The U.S. Patent and Trademark Office declined to comment on the decision.

Thaler has undertaken a global effort to win patents for DABUS. He has lost other bids for patents that name DABUS as their inventor in the European Union and Australia.

The PTO and a Virginia court both rejected two Thaler applications for DABUS patents, covering a beverage holder and a light beacon, because the system is not a human being.

Thaler challenged the Virginia decision before the Federal Circuit, which hears patent appeals. Abbott told the Federal Circuit during an oral argument in June that the ruling was “at odds with the plain language and purpose of the Patent Act,” which is meant to promote innovation and does not specify that an inventor must be a natural person.

But “there is no ambiguity: the Patent Act requires that inventors must be natural persons; that is, human beings,” Circuit Judge Leonard Stark wrote Friday for a unanimous three-judge panel.

Stark said the Patent Act requires inventors to be “individuals.” He said that “individual” means a human being, citing the word’s ordinary use and how it used in the Patent Act.

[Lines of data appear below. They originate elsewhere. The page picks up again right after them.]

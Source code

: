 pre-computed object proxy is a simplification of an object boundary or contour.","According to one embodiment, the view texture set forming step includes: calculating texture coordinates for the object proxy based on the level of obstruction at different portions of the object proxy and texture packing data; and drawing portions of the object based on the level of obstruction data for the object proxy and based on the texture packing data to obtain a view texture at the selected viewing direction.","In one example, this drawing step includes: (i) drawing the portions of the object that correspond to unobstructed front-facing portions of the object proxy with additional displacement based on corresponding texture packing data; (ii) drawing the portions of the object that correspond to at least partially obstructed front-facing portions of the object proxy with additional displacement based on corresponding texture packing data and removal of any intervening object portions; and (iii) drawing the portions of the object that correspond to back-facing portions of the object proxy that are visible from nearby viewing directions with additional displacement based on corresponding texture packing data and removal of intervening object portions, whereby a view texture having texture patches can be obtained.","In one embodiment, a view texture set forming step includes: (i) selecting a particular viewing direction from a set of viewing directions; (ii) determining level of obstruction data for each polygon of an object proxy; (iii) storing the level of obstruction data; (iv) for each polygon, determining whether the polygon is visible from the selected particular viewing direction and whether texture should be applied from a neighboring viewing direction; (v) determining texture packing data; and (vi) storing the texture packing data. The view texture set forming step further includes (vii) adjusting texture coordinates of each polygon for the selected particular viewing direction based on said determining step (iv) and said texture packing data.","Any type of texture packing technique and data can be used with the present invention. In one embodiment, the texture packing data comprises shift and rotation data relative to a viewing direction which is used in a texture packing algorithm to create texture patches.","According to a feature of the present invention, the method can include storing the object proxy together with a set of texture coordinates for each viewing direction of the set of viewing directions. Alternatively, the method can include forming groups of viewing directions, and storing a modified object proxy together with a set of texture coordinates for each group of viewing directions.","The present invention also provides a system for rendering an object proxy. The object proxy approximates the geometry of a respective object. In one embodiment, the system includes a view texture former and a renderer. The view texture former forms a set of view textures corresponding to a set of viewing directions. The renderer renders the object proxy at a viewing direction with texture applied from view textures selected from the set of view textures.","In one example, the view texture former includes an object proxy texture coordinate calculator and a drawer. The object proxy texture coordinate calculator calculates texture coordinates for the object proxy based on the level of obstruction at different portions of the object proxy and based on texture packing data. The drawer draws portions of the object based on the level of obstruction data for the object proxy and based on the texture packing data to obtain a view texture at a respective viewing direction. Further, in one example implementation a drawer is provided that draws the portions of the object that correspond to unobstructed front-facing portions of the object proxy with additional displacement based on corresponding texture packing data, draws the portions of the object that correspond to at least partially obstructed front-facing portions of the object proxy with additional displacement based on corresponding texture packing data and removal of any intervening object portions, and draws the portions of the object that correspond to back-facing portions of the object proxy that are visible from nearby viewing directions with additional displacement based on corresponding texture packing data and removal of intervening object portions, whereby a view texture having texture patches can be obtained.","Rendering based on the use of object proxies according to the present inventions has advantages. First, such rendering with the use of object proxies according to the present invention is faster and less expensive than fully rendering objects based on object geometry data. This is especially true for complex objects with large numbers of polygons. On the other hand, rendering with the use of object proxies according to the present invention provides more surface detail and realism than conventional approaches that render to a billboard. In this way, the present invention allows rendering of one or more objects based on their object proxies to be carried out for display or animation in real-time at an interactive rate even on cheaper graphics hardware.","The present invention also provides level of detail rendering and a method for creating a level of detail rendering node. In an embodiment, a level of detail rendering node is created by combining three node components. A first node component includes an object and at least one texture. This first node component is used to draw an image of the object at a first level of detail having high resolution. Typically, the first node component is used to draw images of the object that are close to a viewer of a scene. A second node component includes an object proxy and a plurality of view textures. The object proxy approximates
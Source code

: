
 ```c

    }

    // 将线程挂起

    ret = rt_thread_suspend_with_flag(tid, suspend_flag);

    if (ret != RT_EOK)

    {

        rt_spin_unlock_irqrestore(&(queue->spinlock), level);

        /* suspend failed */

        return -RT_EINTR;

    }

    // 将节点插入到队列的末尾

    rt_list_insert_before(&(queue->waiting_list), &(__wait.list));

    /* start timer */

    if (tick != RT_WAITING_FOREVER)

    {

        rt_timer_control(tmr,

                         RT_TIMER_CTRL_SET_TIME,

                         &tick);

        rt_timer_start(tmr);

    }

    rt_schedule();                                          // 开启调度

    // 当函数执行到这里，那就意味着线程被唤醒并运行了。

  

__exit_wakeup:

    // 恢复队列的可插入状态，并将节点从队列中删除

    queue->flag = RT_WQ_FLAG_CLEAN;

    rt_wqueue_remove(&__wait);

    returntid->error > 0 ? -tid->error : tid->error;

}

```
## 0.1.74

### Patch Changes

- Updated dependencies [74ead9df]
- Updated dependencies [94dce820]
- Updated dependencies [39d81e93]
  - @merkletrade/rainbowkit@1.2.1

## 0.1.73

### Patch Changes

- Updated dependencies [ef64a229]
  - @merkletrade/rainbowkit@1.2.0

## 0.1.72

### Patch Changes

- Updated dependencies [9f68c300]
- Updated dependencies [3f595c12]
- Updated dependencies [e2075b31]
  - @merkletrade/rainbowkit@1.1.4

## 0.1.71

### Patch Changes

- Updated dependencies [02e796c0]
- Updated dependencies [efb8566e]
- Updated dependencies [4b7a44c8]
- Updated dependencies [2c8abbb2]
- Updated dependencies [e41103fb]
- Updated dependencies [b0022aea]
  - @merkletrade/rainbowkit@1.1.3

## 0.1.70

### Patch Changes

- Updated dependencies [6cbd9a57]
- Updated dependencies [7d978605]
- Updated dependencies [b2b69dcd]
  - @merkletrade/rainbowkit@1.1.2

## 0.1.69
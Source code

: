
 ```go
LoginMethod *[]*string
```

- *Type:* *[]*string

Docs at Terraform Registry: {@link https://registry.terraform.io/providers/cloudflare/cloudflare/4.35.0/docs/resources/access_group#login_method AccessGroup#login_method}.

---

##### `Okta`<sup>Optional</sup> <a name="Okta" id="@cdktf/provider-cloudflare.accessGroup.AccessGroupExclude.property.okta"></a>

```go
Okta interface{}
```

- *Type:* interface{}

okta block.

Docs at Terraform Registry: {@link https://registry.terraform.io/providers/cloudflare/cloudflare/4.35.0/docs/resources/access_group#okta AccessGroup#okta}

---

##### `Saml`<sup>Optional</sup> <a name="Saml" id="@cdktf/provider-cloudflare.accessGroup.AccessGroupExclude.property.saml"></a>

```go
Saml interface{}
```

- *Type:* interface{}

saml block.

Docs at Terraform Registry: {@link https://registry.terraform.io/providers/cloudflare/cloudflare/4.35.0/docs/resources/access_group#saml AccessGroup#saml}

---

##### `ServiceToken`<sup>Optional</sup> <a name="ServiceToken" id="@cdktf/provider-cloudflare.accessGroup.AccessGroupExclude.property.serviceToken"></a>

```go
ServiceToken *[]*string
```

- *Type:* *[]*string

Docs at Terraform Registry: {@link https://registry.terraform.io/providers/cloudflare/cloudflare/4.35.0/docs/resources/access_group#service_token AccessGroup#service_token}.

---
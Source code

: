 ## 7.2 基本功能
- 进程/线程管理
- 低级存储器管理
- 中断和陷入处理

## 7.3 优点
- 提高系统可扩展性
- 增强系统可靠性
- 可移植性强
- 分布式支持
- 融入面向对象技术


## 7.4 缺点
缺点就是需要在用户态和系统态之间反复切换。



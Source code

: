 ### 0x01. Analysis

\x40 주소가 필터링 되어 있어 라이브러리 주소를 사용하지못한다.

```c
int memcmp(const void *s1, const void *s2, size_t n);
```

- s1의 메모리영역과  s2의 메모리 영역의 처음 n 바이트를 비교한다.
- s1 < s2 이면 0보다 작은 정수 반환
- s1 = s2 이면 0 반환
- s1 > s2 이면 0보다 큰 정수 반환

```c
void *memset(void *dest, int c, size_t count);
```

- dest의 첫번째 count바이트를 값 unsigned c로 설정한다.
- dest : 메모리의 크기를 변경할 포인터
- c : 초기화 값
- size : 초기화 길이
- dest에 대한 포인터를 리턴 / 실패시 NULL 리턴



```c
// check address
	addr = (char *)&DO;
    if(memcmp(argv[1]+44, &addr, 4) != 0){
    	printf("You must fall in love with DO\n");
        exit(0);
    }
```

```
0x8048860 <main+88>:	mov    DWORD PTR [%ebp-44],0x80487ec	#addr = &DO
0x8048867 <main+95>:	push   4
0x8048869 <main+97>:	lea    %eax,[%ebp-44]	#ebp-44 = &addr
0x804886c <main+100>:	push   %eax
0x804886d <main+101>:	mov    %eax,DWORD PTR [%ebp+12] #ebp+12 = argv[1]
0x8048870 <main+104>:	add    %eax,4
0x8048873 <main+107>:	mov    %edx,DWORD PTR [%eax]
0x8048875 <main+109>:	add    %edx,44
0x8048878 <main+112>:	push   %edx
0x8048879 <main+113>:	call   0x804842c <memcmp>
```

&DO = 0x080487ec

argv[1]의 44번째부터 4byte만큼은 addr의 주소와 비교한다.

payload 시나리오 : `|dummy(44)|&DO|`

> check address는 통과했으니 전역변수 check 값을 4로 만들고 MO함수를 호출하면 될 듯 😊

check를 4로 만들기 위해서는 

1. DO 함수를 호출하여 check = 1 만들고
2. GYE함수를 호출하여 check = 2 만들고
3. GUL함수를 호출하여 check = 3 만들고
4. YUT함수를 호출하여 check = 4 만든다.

“For instance, the Act uses personal pronouns – ‘himself’ and ‘herself’ – to refer to an ‘individual,” Stark said. “It does not also use ‘itself,’ which it would have done if Congress intended to permit non-human inventors.”

Thaler’s argument that awarding patents to AI systems would encourage innovation was “speculative,” Stark said. He also dismissed Thaler’s concerns that denying AI patents would undermine the purpose of patents outlined in the U.S. Constitution to “promote the progress of science and the useful arts.”

The case is Thaler v. Vidal, U.S. Court of Appeals for the Federal Circuit, No. 21-2347.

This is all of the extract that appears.